Does this not concern you?
Well then, pause a little, and look within. Does this not concern you? You pretend to be for Christ—but does not the world sway you? Do you not take more real delight and contentment in the world than in Him? Do you not find yourself more at ease when the world is in your mind and you are surrounded with carnal delights, than when retired to prayer and meditation in your room, or attending to God’s Word and worship? There is no surer evidence of an unconverted state than to have the things of the world uppermost in our aim, love and estimation.
With the sound convert, Christ has the supremacy. How dear is His name to him! How precious is His favor! The name of Jesus is engraved on his heart. Honor is but air, and laughter is but madness, and mammon has fallen like Dagon before the ark, with hands and head broken—when once Christ is savingly revealed. Here is the pearl of great price to the true convert; here is his treasure; here is his hope.

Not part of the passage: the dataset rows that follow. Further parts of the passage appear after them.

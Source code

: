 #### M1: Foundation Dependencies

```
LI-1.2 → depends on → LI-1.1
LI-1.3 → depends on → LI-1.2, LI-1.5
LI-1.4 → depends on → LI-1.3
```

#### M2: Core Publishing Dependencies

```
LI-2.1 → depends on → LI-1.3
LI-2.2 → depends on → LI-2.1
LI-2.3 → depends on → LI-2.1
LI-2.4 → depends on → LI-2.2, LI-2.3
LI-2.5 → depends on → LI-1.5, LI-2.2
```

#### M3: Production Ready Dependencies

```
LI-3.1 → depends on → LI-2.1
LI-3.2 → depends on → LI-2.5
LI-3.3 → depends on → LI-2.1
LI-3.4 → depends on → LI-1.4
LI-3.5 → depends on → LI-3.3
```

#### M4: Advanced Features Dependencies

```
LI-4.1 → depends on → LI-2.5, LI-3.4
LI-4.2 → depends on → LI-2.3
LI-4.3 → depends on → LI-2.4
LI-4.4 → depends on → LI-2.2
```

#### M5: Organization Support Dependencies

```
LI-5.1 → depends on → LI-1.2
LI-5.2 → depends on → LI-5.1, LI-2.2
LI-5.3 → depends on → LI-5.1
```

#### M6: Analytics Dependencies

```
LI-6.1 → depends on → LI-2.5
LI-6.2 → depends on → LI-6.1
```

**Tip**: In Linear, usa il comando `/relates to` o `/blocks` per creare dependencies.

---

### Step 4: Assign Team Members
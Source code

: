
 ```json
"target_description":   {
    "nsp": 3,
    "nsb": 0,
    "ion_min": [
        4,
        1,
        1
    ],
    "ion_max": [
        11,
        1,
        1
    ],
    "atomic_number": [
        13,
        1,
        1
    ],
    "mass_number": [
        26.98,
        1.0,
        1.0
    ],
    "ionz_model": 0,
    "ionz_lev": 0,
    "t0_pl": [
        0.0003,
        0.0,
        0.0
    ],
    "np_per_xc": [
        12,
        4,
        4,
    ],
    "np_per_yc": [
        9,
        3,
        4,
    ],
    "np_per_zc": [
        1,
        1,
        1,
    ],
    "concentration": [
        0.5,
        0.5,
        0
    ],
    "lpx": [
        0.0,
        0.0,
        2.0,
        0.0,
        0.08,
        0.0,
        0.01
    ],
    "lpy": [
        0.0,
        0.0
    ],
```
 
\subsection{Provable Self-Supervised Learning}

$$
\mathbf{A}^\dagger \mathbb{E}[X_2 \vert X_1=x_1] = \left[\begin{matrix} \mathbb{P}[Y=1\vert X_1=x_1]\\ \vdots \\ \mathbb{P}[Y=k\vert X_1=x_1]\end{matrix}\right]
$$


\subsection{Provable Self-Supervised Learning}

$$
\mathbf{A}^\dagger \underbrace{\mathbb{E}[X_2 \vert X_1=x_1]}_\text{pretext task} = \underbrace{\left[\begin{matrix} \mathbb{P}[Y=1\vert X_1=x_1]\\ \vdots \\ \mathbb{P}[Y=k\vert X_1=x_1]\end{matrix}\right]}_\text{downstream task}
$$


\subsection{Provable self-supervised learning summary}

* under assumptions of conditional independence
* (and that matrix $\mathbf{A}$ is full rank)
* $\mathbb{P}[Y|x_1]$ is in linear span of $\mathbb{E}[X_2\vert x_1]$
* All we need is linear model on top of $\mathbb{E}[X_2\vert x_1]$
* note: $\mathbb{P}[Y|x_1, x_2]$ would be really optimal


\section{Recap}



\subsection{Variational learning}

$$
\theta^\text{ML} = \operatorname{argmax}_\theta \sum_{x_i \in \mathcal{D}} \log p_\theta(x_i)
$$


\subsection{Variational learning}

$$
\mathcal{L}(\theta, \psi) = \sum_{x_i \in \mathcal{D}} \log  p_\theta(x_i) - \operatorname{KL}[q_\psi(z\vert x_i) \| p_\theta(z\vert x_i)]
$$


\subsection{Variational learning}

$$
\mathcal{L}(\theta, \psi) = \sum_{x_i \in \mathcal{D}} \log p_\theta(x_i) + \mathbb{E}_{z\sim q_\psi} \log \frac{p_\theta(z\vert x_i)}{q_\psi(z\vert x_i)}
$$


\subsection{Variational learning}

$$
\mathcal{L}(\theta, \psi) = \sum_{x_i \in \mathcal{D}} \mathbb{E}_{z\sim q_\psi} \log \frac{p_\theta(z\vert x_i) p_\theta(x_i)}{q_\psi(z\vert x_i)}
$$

This is his glory, ‘My beloved is mine, and I am his.’ [Song 2:16] O, it is sweeter to him to be able to say, ‘Christ is mine!’, than if he could say, ‘The kingdom is mine; the Indies are mine.’
#4 We turn from our own RIGHTEOUSNESS.
Own Righteousness
Before conversion, man seeks to cover himself with his own fig-leaves, and to make himself acceptable with God, by his own duties. He is apt to trust in himself, and set up his own righteousness, and to reckon his pennies for gold, and not to submit to the righteousness of God. But conversion changes his mind; now he counts his own righteousness as filthy rags. He casts it off, as a man would the verminous tatters of a nasty beggar. Now he is brought to poverty of spirit, complains of and condemns himself; and all his inventory is, ‘I am poor, and miserable, and wretched, and blind, and naked!’ [Rev 3:17]. He sees a world of iniquity in his holy things, and calls his once-idolized righteousness but filth and loss; and would not for a thousand worlds be found in it!
Christ’s righteousness
Now he begins to set a high price upon Christ’s righteousness. He sees the need of Christ in every duty, to justify his person and sanctify his performances; he cannot live without Him; he cannot pray without Him. Christ must go with him, or else he cannot come into the presence of God; he leans upon Christ, and so bows himself in the house of his God. He sets himself down for a lost undone man without Him; his life is hidden in Christ, as the root of a tree spreads in the earth for stability and nourishment. Before, the gospel of Christ was a stale and tasteless thing; but now—how sweet is Christ! Augustine could not relish his once-admired Cicero, because he could not find in his writings the name of Christ. How emphatically he cries, ‘O most sweet, most loving, most kind, most dear, most precious, most desired, most lovely, most fair!’ all in a breath, when he speaks of and to Christ. In a word, the voice of the convert is, with the martyr, ‘None but Christ!’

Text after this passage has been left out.